Zimmerman found herself “floored by the stories” she heard from divestment advocates. One Palestinian student talked about how his “aunt and cousins didn't sleep for weeks when the bombs were falling overhead in Gaza.” Another talked about being “beaten at a checkpoint.”
When she searched for answers at Hillel, “most of [her] questions were met with radio silence.” They “were really scared to talk about the actual hard questions…about Israel's actions.” While the student president’s veto was upheld, Zimmerman found the process so ugly and painful that “it wasn't really a win.”
A few months later, Zimmerman read Peter Beinart’s article, "The Failure of the American Jewish Establishment" in the New York Review of Books. Beinart seemed to describe precisely the sort of behavior that she had experienced on campus. The Jewish community did not apply the liberal values she identified with when it came to Israel.
On a trip to Israel that summer, Zimmerman witnessed for the first time Israel’s mistreatment of Palestinians. She eagerly sought out a friend of her parents for guidance. He told her, “To be honest with you, I try not to look.”

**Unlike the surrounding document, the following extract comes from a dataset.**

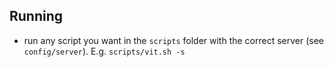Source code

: ## Running
- run any script you want in the `scripts` folder with the correct server (see `config/server`). E.g. `scripts/vit.sh -s `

Fortuitously, in the winter of 2011 Zimmerman met a J Street U organizer. The campus group’s objective to reclaim the Jewish tradition of “vigorous debate” and “change the politics on this issue” resonated with her. Zimmerman helped start one of the earliest chapters; the group had fewer than ten chapters at the time. During the 2012-13 school year, when Zimmerman served as the group’s national president, J Street U had grown to 50 campus chapters nationwide.
When another divestment bill was introduced in Zimmerman’s senior year, J Street U worked with other Jewish students to defeat it. Zimmerman’s efforts to negotiate an alternative bill opposing the Occupation and endorsing “U.S. leadership for a diplomatic process towards a two-state solution” failed when she found unwillingness among Jewish students to speak against the Occupation. It appeared to Zimmerman that their actual goal was to “prevent any sort of public criticism and condemnation of Israel.”
Zimmerman became politically active again during the Gaza War of 2014. As the violence intensified, she met with other young Jews opposed to the war. They formed an ad hoc group called IfNotNow and held a series of vigils outside of the offices of the Conference of Presidents of Major Jewish Organizations in New York City. At each vigil, they read the names of Israelis and Palestinians who had been killed and recited the mourner’s kaddish. Over several weeks, the number of participants grew, and the vigils spread nationwide.
Since then, Zimmerman has been exploring with a small group how to “build a national grassroots movement in the American Jewish community that can transform the… de facto support for the Occupation that exists in the American Jewish community.”
Simone Zimmerman was born in 1990 in Los Angeles. As a child and adolescent, she participated in some of the central institutions of the United Synagogue of Conservative Judaism (USCJ): Jewish day school and high school, Camp Ramah, and United Synagogue Youth (USY).
Zimmerman’s maternal grandfather’s family made aliyah to Mandatory Palestine in the 1930s. Because of this, her great grandmother was the only one of twelve siblings to survive the Holocaust. The importance of Israel as a Jewish refuge was a foundational narrative of Zimmerman's family history.
Growing up, Zimmerman went to Israel both to visit family and as part of USCJ youth programs. About ten percent of her high school graduating class joined the Israel Defense Forces (IDF), as did many of her friends from USY.
In her freshman year at the University of California at Berkeley, Zimmerman joined the Israel Action Committee, the oldest pro-Israel group at UC-Berkeley. Her experience with a campus divestment resolution on campus that spring began to shift her political outlook.
Zimmerman initially met with J Street campus organizer Daniel May in the winter of 2011. He invited her to speak at the March 2011 J Street National Conference on a panel entitled, “Who is Afraid of BDS?" to speak on her experiences at UC-Berkeley. That summer, Zimmerman attended a J Street U trip and in the fall she became a founder of the J Street U chapter at UC-Berkeley.
Zimmerman was elected as national president of J Street U for the 2012-13 school year. In the summer of 2014, she worked as staff on a Birthright program.
In July 2014, Zimmerman and some friends held a series of vigils advertised through social media to protest the Gaza War. That group, organized under the name, IfNotNow, founded a grassroots Jewish movement dedicated to ending the Occupation.